What to produce: The answer is every line of the records that holds the word "another", copied in full.

Plain-text document sources
= = = = = = =

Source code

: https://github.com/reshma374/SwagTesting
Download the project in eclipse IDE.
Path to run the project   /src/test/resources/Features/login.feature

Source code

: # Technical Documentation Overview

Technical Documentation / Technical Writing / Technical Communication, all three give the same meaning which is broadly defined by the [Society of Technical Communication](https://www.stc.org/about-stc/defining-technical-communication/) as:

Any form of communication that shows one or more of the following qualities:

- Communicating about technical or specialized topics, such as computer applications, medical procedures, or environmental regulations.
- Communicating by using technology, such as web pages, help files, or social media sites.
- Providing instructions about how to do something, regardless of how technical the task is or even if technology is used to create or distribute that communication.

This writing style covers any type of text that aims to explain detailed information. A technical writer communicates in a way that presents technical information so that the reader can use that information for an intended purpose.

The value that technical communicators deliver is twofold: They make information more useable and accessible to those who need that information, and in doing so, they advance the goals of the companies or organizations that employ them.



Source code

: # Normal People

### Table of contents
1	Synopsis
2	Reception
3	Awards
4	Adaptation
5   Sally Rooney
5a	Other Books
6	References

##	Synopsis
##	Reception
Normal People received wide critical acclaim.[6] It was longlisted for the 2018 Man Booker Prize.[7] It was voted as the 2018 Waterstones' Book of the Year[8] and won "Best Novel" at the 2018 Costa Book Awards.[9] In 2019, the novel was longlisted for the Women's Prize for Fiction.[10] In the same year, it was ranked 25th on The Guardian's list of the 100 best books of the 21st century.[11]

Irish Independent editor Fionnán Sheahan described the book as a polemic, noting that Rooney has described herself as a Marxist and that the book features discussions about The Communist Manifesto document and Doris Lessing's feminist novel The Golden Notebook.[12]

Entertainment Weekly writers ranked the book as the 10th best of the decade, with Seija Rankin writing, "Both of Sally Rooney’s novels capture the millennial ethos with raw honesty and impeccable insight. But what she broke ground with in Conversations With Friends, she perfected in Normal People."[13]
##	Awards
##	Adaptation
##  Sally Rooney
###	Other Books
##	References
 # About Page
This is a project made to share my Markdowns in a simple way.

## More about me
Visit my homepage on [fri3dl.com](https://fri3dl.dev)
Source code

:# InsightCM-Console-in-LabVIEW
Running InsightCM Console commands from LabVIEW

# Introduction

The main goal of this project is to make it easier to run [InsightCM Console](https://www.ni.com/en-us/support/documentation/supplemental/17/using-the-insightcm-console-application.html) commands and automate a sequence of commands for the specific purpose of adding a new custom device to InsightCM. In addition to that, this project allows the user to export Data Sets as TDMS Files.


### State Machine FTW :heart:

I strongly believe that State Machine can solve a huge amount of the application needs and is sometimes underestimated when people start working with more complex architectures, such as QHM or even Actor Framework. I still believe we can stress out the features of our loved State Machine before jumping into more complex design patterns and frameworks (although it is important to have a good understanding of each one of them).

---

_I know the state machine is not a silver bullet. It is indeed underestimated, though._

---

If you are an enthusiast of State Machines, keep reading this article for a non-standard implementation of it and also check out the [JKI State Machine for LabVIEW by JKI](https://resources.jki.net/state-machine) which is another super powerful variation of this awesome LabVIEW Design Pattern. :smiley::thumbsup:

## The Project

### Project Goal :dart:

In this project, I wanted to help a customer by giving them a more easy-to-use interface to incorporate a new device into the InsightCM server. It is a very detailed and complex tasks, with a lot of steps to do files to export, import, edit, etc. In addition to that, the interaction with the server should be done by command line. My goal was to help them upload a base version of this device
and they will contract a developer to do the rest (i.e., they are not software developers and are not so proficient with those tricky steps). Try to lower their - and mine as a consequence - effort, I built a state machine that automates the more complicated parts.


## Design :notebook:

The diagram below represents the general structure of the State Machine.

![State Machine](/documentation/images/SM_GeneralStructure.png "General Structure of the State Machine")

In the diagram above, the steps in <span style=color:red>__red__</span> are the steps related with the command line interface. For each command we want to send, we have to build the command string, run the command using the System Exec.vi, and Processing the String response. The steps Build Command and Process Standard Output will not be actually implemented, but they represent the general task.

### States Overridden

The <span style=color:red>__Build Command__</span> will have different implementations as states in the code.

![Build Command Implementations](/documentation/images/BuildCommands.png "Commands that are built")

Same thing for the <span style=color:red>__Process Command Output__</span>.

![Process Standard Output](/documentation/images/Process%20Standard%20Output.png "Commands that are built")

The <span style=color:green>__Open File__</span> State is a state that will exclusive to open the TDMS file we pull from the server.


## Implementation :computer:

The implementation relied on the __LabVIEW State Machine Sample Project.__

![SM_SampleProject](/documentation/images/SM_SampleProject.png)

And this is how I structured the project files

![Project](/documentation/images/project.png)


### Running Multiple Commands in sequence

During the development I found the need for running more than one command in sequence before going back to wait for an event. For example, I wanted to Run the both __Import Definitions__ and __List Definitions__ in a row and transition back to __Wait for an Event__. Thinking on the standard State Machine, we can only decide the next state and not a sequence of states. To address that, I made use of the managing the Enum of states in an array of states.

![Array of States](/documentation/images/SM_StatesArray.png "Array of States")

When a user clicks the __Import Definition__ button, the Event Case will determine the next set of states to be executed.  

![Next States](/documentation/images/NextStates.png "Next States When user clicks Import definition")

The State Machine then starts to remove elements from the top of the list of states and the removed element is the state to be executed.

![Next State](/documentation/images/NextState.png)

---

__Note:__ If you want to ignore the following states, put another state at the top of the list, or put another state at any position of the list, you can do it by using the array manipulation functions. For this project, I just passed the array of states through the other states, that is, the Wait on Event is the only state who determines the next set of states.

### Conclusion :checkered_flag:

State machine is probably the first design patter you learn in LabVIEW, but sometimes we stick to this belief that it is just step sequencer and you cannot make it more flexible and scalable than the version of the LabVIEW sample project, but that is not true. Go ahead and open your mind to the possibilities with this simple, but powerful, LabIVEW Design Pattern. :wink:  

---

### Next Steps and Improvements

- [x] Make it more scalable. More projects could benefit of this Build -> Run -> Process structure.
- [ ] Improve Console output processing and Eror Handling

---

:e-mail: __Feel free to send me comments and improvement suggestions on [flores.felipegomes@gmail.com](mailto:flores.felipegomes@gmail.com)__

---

= = = = = = =

Response box:
If you are an enthusiast of State Machines, keep reading this article for a non-standard implementation of it and also check out the [JKI State Machine for LabVIEW by JKI](https://resources.jki.net/state-machine) which is another super powerful variation of this awesome LabVIEW Design Pattern. :smiley::thumbsup:
__Note:__ If you want to ignore the following states, put another state at the top of the list, or put another state at any position of the list, you can do it by using the array manipulation functions. For this project, I just passed the array of states through the other states, that is, the Wait on Event is the only state who determines the next set of states.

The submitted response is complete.